## EXERCISE REQUIREMENTS:
Using the data below, set down every line from the one containing "Source code" through the one containing "[\Xhsize][\rottextwidth]", inclusive and unchanged. Pictures are to be skipped.

***** SUPPLIED MATERIAL *****

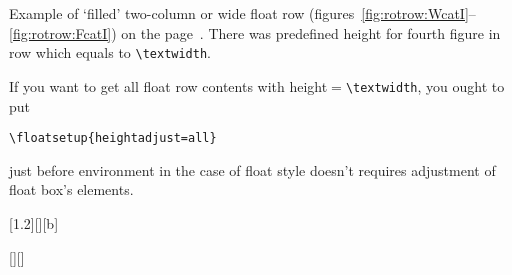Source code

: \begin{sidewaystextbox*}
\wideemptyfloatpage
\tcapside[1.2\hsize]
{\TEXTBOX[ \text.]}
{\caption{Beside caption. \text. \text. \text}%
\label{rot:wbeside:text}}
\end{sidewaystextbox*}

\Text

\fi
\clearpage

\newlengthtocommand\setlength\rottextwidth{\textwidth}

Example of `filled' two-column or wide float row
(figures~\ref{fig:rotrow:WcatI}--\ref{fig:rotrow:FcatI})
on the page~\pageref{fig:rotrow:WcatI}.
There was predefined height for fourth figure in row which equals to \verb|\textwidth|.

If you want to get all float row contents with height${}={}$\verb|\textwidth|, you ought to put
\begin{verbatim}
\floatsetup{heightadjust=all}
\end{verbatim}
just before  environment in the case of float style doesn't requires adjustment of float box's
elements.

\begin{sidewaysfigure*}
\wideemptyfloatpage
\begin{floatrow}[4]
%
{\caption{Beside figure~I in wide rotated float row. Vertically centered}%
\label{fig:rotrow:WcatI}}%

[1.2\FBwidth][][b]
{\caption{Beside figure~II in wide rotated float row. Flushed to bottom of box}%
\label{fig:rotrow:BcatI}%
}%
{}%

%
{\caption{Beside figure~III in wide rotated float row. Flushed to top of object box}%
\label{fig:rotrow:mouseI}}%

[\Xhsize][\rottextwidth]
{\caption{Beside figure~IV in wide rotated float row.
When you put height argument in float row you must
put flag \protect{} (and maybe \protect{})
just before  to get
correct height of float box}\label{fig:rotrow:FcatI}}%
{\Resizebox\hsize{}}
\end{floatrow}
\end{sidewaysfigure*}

*****
***** SUPPLIED MATERIAL *****

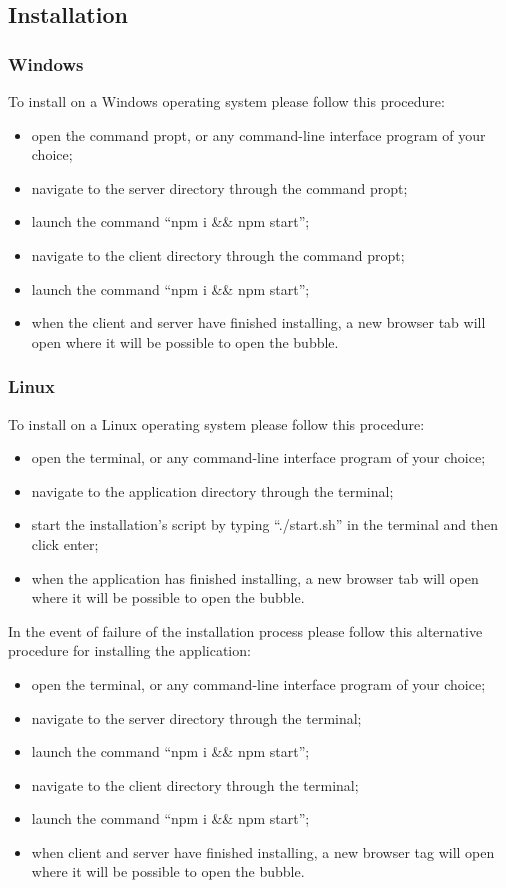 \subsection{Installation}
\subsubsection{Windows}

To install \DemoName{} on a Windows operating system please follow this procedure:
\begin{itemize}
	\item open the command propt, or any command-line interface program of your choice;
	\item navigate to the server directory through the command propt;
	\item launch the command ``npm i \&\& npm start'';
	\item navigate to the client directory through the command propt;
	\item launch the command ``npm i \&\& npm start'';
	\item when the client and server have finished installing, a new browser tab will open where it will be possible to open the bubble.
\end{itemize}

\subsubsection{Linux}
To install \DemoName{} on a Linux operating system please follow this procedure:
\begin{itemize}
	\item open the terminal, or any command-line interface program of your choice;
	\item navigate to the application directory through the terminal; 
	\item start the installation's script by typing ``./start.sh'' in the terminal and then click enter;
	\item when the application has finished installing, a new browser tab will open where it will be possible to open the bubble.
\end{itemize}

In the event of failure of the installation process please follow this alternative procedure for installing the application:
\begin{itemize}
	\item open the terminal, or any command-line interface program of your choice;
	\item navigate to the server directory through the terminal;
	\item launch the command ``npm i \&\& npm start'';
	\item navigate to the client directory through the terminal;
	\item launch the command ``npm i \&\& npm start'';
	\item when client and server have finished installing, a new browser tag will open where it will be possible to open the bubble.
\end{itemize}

*****

## RESULT OF THIS TASK:
Source code

: \begin{sidewaystextbox*}
\wideemptyfloatpage
\tcapside[1.2\hsize]
{\TEXTBOX[ \text.]}
{\caption{Beside caption. \text. \text. \text}%
\label{rot:wbeside:text}}
\end{sidewaystextbox*}

\Text

\fi
\clearpage

\newlengthtocommand\setlength\rottextwidth{\textwidth}

Example of `filled' two-column or wide float row
(figures~\ref{fig:rotrow:WcatI}--\ref{fig:rotrow:FcatI})
on the page~\pageref{fig:rotrow:WcatI}.
There was predefined height for fourth figure in row which equals to \verb|\textwidth|.

If you want to get all float row contents with height${}={}$\verb|\textwidth|, you ought to put
\begin{verbatim}
\floatsetup{heightadjust=all}
\end{verbatim}
just before  environment in the case of float style doesn't requires adjustment of float box's
elements.

\begin{sidewaysfigure*}
\wideemptyfloatpage
\begin{floatrow}[4]
%
{\caption{Beside figure~I in wide rotated float row. Vertically centered}%
\label{fig:rotrow:WcatI}}%

[1.2\FBwidth][][b]
{\caption{Beside figure~II in wide rotated float row. Flushed to bottom of box}%
\label{fig:rotrow:BcatI}%
}%
{}%

%
{\caption{Beside figure~III in wide rotated float row. Flushed to top of object box}%
\label{fig:rotrow:mouseI}}%

[\Xhsize][\rottextwidth]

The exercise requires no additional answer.